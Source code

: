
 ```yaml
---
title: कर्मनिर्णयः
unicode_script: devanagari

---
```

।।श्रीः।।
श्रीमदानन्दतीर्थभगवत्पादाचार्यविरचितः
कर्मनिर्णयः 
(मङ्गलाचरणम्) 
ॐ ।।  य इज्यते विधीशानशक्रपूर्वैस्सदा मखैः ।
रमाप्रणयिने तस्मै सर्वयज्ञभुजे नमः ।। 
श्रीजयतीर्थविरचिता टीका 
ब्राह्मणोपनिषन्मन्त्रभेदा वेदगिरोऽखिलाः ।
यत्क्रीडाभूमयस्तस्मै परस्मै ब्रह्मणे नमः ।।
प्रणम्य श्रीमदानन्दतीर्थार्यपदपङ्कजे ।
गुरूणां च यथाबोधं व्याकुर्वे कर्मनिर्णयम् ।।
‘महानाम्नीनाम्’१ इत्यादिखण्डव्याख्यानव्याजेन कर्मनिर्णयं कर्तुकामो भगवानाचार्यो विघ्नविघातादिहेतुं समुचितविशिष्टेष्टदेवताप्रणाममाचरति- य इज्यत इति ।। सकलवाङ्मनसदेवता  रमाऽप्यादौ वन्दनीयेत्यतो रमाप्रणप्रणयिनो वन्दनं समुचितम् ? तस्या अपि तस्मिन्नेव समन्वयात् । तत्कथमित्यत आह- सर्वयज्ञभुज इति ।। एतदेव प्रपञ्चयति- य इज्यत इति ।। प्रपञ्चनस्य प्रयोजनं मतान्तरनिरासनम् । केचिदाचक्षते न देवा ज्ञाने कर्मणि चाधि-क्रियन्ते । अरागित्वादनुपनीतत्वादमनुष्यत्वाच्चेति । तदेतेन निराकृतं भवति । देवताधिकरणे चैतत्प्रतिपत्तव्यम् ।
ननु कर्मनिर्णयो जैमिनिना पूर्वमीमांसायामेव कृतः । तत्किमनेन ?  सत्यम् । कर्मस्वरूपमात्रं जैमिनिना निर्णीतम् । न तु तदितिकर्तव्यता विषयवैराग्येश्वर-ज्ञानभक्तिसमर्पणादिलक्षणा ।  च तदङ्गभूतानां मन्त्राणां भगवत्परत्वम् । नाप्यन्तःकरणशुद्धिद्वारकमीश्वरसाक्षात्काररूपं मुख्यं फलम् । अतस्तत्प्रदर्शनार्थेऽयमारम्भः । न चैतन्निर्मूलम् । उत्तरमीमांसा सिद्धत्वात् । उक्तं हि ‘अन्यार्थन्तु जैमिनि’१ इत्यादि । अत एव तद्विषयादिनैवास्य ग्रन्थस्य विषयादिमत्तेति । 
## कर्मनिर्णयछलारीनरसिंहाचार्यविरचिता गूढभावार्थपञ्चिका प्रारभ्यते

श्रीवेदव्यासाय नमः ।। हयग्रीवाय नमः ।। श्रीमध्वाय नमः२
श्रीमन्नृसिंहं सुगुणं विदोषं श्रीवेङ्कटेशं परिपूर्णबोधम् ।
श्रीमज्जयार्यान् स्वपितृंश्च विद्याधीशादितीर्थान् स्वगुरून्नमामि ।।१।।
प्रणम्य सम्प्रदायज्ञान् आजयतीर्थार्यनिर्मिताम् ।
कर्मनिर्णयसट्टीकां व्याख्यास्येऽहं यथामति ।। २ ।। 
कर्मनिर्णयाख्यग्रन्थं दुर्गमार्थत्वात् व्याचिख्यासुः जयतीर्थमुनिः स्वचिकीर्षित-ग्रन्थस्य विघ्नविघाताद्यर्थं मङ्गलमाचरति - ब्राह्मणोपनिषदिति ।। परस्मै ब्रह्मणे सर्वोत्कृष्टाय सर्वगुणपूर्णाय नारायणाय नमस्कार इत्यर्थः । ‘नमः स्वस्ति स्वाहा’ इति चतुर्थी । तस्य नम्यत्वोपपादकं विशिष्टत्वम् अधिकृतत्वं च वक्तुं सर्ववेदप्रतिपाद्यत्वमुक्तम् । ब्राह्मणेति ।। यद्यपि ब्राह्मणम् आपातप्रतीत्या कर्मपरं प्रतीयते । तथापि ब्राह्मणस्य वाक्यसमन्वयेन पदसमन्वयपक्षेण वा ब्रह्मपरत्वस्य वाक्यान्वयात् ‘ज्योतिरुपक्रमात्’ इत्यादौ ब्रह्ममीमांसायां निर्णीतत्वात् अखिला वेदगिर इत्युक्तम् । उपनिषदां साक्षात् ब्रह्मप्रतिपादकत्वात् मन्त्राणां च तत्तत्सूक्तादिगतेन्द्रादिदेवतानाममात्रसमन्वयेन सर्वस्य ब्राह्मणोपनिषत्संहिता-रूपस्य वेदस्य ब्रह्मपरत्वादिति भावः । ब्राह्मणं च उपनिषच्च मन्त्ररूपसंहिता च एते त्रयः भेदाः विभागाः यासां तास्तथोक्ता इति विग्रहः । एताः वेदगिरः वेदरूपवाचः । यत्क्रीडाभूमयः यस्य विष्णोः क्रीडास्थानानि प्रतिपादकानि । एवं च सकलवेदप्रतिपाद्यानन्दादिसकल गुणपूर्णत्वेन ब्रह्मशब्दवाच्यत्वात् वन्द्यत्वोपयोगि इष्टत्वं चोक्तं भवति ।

▸ **Required work**: Print exactly, and only, the lines beginning at the top of the listing and ending at the line with "कर्मनिर्णयसट्टीकां व्याख्यास्येऽहं यथामति".

▸ **Response below**:
Source code

:
 ```yaml
---
title: कर्मनिर्णयः
unicode_script: devanagari

---
```

।।श्रीः।।
श्रीमदानन्दतीर्थभगवत्पादाचार्यविरचितः
कर्मनिर्णयः 
(मङ्गलाचरणम्) 
ॐ ।।  य इज्यते विधीशानशक्रपूर्वैस्सदा मखैः ।
रमाप्रणयिने तस्मै सर्वयज्ञभुजे नमः ।। 
श्रीजयतीर्थविरचिता टीका 
ब्राह्मणोपनिषन्मन्त्रभेदा वेदगिरोऽखिलाः ।
यत्क्रीडाभूमयस्तस्मै परस्मै ब्रह्मणे नमः ।।
प्रणम्य श्रीमदानन्दतीर्थार्यपदपङ्कजे ।
गुरूणां च यथाबोधं व्याकुर्वे कर्मनिर्णयम् ।।
‘महानाम्नीनाम्’१ इत्यादिखण्डव्याख्यानव्याजेन कर्मनिर्णयं कर्तुकामो भगवानाचार्यो विघ्नविघातादिहेतुं समुचितविशिष्टेष्टदेवताप्रणाममाचरति- य इज्यत इति ।। सकलवाङ्मनसदेवता  रमाऽप्यादौ वन्दनीयेत्यतो रमाप्रणप्रणयिनो वन्दनं समुचितम् ? तस्या अपि तस्मिन्नेव समन्वयात् । तत्कथमित्यत आह- सर्वयज्ञभुज इति ।। एतदेव प्रपञ्चयति- य इज्यत इति ।। प्रपञ्चनस्य प्रयोजनं मतान्तरनिरासनम् । केचिदाचक्षते न देवा ज्ञाने कर्मणि चाधि-क्रियन्ते । अरागित्वादनुपनीतत्वादमनुष्यत्वाच्चेति । तदेतेन निराकृतं भवति । देवताधिकरणे चैतत्प्रतिपत्तव्यम् ।
ननु कर्मनिर्णयो जैमिनिना पूर्वमीमांसायामेव कृतः । तत्किमनेन ?  सत्यम् । कर्मस्वरूपमात्रं जैमिनिना निर्णीतम् । न तु तदितिकर्तव्यता विषयवैराग्येश्वर-ज्ञानभक्तिसमर्पणादिलक्षणा ।  च तदङ्गभूतानां मन्त्राणां भगवत्परत्वम् । नाप्यन्तःकरणशुद्धिद्वारकमीश्वरसाक्षात्काररूपं मुख्यं फलम् । अतस्तत्प्रदर्शनार्थेऽयमारम्भः । न चैतन्निर्मूलम् । उत्तरमीमांसा सिद्धत्वात् । उक्तं हि ‘अन्यार्थन्तु जैमिनि’१ इत्यादि । अत एव तद्विषयादिनैवास्य ग्रन्थस्य विषयादिमत्तेति । 
## कर्मनिर्णयछलारीनरसिंहाचार्यविरचिता गूढभावार्थपञ्चिका प्रारभ्यते

श्रीवेदव्यासाय नमः ।। हयग्रीवाय नमः ।। श्रीमध्वाय नमः२
श्रीमन्नृसिंहं सुगुणं विदोषं श्रीवेङ्कटेशं परिपूर्णबोधम् ।
श्रीमज्जयार्यान् स्वपितृंश्च विद्याधीशादितीर्थान् स्वगुरून्नमामि ।।१।।
प्रणम्य सम्प्रदायज्ञान् आजयतीर्थार्यनिर्मिताम् ।
कर्मनिर्णयसट्टीकां व्याख्यास्येऽहं यथामति ।। २ ।। 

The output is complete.